Lo que comenzó siendo un conflicto focalizado en torno a la destrucción de un pequeño parque de la plaza de Taksim en el corazón del Estambul moderno se ha extendido rápidamente hasta convertirse en una declaración nacional de desafío abierto. Erdogan no es ningún Muamar Gadafi ni Bachar al Asad, y no va a masacrar a unos manifestantes pacíficos, pero la desproporcionada intervención policial habría dejado 2.300 heridos y tres muertos.

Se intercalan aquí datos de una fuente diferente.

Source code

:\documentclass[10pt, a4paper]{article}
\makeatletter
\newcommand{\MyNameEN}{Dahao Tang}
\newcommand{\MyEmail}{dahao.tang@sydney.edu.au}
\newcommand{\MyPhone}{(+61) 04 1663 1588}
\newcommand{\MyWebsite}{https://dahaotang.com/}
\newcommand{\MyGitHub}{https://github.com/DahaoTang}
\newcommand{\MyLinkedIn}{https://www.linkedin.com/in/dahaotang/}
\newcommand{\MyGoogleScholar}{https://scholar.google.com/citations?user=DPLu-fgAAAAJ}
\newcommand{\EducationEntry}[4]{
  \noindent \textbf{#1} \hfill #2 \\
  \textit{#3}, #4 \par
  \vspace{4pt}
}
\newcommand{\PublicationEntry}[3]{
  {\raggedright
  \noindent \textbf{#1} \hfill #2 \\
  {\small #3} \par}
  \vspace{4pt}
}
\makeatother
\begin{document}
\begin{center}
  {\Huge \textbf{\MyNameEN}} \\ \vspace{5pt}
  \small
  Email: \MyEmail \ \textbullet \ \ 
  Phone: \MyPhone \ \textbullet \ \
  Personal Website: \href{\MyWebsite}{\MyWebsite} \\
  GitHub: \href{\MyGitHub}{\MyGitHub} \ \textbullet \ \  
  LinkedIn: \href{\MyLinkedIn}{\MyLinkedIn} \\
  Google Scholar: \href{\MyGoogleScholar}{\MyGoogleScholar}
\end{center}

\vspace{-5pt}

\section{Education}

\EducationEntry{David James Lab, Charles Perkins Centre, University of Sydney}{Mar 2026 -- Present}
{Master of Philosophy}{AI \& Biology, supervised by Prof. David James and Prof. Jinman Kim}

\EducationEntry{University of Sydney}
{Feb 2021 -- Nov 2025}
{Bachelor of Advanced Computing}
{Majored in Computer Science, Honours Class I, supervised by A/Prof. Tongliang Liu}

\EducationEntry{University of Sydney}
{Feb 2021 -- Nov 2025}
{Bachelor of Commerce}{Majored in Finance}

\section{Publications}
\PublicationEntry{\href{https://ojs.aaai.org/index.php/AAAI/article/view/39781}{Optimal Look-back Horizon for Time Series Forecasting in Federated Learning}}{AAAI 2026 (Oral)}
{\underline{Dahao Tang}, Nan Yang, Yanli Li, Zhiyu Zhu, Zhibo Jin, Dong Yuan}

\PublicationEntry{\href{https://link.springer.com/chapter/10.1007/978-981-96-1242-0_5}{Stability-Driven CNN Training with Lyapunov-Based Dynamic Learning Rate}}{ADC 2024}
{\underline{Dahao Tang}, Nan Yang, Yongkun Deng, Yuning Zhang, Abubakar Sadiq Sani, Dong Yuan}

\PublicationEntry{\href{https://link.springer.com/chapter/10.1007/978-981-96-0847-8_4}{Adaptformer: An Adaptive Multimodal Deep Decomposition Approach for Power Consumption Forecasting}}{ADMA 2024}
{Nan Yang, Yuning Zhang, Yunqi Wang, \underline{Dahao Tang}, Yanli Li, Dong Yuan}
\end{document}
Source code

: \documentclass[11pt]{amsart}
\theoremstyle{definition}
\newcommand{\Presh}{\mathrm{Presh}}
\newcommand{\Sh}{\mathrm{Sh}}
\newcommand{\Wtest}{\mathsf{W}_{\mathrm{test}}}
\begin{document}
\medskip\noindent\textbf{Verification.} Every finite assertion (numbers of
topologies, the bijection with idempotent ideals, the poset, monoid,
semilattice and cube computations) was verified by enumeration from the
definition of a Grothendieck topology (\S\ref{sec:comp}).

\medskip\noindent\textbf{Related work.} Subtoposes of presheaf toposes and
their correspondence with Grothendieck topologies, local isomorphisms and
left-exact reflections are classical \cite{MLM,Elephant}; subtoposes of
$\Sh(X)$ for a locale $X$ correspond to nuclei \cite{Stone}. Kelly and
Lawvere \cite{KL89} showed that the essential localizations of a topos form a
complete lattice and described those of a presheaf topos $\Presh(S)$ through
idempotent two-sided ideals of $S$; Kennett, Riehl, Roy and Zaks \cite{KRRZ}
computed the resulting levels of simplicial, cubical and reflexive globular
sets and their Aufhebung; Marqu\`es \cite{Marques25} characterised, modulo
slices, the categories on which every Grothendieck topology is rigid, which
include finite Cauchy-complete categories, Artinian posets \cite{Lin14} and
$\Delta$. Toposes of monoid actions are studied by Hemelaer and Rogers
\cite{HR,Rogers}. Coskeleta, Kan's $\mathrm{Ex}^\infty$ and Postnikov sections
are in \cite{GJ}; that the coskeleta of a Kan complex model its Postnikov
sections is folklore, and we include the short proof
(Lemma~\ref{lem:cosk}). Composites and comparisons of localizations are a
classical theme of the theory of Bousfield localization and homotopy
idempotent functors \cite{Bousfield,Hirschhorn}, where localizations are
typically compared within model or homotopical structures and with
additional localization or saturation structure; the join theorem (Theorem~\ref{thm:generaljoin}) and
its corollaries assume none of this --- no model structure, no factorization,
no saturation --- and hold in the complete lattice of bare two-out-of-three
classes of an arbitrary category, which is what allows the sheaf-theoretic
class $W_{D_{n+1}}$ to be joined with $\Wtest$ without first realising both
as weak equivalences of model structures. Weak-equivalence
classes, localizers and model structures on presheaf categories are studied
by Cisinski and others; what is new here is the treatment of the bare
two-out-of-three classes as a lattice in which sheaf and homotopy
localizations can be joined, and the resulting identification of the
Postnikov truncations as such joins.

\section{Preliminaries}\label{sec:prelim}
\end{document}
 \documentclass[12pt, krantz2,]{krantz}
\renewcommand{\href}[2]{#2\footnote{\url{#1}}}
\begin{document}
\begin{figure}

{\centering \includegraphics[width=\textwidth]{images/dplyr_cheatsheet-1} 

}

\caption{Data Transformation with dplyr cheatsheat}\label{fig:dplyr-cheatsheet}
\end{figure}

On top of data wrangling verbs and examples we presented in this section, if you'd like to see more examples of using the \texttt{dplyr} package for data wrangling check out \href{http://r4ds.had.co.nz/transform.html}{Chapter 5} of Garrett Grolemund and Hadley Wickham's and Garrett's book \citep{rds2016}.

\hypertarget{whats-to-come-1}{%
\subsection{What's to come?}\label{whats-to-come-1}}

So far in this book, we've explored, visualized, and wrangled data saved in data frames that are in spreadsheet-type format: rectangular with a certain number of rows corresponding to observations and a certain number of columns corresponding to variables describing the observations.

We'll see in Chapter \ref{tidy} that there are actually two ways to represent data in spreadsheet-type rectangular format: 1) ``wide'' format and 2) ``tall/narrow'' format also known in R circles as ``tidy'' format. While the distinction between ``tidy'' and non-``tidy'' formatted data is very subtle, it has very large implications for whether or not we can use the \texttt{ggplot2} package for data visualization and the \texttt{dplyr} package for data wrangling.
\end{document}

Erdogan afirma, en otras palabras, que al haber llevado al poder al AKP, los turcos le han dado competencias para hacer su santa. Es el sultán turco que no tiene que rendir cuentas a nadie. Bien, los manifestantes y los inversores extranjeros, antes impacientes, tienen algo que decir al respecto, poniendo en peligro quizá el crecimiento económico del país. Curiosamente, el presidente Abdala Gül, cada vez más rival de Erdogan, adoptaba un enfoque muy distinto. «Democracia no significa sólo elecciones», decía. «El mensaje trasladado con buena intención ha sido recibido».
En cuanto a Siria, Erdogan cometía su primer error de cálculo garrafal al implicar intensamente a Turquía en la guerra civil. Buscó provocar cuando Asad ignoró su (tajante) consejo de implantar reformas. No siendo propenso a tomarse bien un feo, Erdogan respondía emotivamente y metía de lleno a su país en la guerra civil, recibiendo a los rebeldes, proporcionándoles suministros y armas e intentando orientarlos. Los resultados han sido próximos a la catástrofe. Turquía ha tenido nuevos roces con Moscú, Teherán y Bagdad, ha perdido el acceso tanto a las rutas comerciales terrestres del Golfo Pérsico como al comercio con Siria, ha experimentado el terrorismo en su suelo (en Reyhanli) y ha visto dispararse las tensiones entre su cúpula estrictamente suní y la heterodoxa población musulmana del país.
Gracias al caos sirio, Turquía ha perdido su envidiable posición de fuerza y popularidad –su política de «cero problemas con los vecinos» que le granjeó beneficios tangibles– en favor de la sensación de estar rodeado de enemigos. Si bien el presidente Obama presumía en tiempos de su «estrecha relación de trabajo» con Erdogan, el encuentro en la Casa Blanca del mes pasado entre los dos no evidenció ni química personal ni los resultados prácticos en Siria que Erdogan esperaba mostrar.
En resumen, parece que la década de tranquilidad electoral, estabilidad política e inversión extranjera abundante se ha detenido en seco y ha comenzado el Gobierno del AKP una era más difícil. Las moribundas formaciones de la oposición podrían expresarse abiertamente. La facción pacifista puede sentirse consolidada. Los seculares podrían explotar el descontento extendido con los esfuerzos del régimen por inducir a la ciudadanía a ser más moral. Son excelentes noticias. Turquía viene avanzando en la dirección equivocada. Aun siendo democrático, el Gobierno tiene en la cárcel a más periodistas que ningún otro Estado del mundo. Aun siendo secular, manifiesta una creciente prisa por imponer amplios abanicos de ordenanzas islamistas, que incluyen la tramitación por la vía rápida la semana pasada de la regulación del consumo de bebidas alcohólicas. Aun siendo miembro de la OTAN, llevó a cabo en 2010 unas maniobras aéreas conjuntas con China. Aun siendo aspirante al ingreso en la UE, coquetea con la Organización para la Cooperación de Shanghái. Aun siendo supuestamente aliado estadounidense, Turquía ha humillado a Israel, llama al sionismo «crimen contra la humanidad» y se deshace en elogios a Hamas, una organización incluida en listas terrorista.
Gracias a las manifestaciones, ahora podemos tener nuevas esperanzas en que Turquía pueda abandonar la vía por la que viene avanzando, el despotismo, la islamización y las relaciones exteriores cada vez más disfuncionales. A lo mejor puede reanimarse su herencia secular, democrática y prooccidental.